**What you should do:**
Begin at the line below that has "the plugin modules." and stop after the line that has "an empty object.". Please restate only those lines, word for word.

**Available records:**
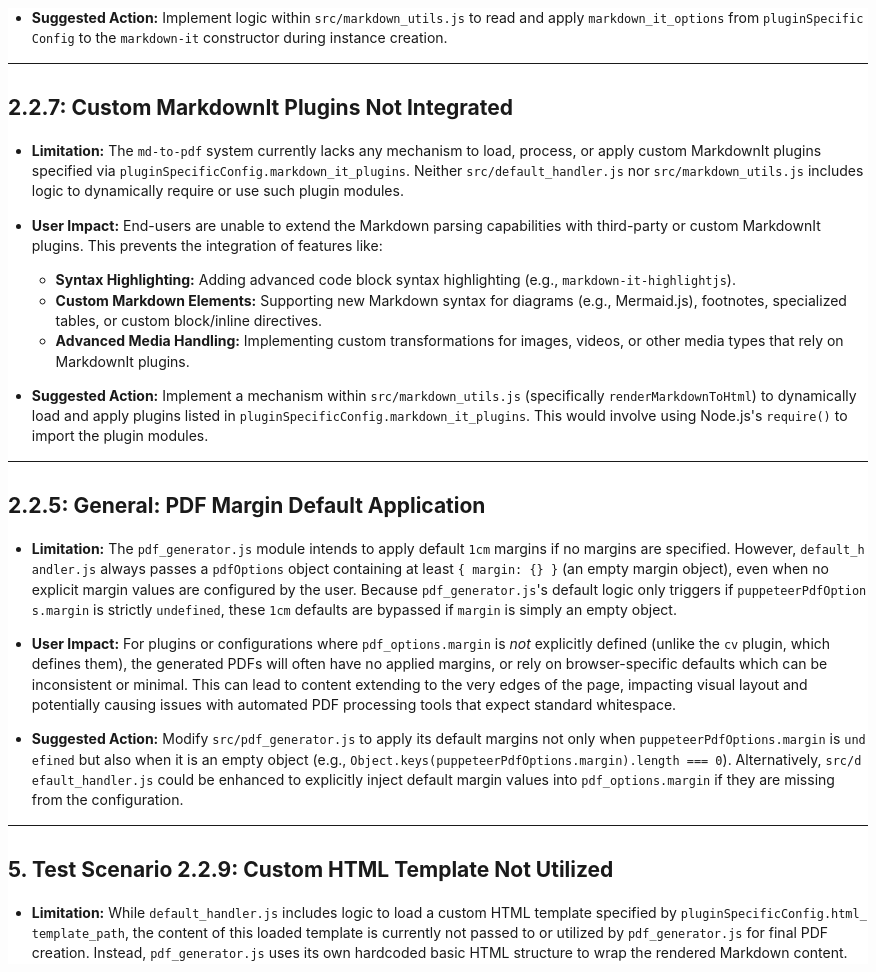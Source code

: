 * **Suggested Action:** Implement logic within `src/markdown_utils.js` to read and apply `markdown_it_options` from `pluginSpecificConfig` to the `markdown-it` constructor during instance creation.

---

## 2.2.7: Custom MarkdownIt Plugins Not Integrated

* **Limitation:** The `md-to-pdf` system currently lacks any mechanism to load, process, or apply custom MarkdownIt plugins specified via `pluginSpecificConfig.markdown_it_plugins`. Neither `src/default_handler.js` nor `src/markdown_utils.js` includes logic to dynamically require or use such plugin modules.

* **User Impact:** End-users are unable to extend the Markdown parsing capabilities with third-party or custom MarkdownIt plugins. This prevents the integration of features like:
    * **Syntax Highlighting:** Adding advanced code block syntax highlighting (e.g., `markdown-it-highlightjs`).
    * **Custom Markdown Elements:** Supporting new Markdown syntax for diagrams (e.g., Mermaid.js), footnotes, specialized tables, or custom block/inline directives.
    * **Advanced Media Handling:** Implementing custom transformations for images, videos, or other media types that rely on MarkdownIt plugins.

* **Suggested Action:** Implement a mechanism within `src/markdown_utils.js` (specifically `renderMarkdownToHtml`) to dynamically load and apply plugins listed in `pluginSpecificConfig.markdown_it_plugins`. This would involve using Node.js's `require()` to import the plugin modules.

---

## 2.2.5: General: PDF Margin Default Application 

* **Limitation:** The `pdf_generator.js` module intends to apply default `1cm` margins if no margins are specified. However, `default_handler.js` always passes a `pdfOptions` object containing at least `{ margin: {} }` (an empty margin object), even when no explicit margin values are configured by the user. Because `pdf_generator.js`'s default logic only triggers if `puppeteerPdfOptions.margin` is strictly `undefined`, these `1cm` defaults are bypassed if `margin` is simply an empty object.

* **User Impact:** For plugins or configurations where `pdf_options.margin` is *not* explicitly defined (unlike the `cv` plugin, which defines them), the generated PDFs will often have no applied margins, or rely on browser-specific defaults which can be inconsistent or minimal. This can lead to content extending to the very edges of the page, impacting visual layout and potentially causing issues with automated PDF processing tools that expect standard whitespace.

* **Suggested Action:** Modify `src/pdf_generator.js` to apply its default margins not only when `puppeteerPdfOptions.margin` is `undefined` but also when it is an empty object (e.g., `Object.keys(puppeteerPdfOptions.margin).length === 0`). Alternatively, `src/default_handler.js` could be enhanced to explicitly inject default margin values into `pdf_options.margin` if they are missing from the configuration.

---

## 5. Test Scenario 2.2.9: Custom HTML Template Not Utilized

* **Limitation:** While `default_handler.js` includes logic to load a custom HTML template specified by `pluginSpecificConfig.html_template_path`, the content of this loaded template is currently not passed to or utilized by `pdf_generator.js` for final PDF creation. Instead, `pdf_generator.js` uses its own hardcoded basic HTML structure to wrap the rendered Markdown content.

* * *

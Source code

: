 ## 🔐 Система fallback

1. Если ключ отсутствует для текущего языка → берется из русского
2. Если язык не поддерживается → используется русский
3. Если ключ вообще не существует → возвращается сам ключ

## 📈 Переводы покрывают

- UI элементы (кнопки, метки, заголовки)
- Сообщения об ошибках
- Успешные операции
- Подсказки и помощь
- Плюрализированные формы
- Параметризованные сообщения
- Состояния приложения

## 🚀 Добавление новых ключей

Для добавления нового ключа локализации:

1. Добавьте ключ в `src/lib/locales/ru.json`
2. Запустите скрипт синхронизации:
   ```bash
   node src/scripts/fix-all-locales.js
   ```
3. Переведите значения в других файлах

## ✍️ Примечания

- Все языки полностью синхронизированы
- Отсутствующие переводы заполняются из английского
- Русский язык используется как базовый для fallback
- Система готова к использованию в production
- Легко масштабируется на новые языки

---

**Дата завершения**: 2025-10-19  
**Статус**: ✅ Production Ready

**Result:**
* **Suggested Action:** Implement a mechanism within `src/markdown_utils.js` (specifically `renderMarkdownToHtml`) to dynamically load and apply plugins listed in `pluginSpecificConfig.markdown_it_plugins`. This would involve using Node.js's `require()` to import the plugin modules.

---

## 2.2.5: General: PDF Margin Default Application 

* **Limitation:** The `pdf_generator.js` module intends to apply default `1cm` margins if no margins are specified. However, `default_handler.js` always passes a `pdfOptions` object containing at least `{ margin: {} }` (an empty margin object), even when no explicit margin values are configured by the user. Because `pdf_generator.js`'s default logic only triggers if `puppeteerPdfOptions.margin` is strictly `undefined`, these `1cm` defaults are bypassed if `margin` is simply an empty object.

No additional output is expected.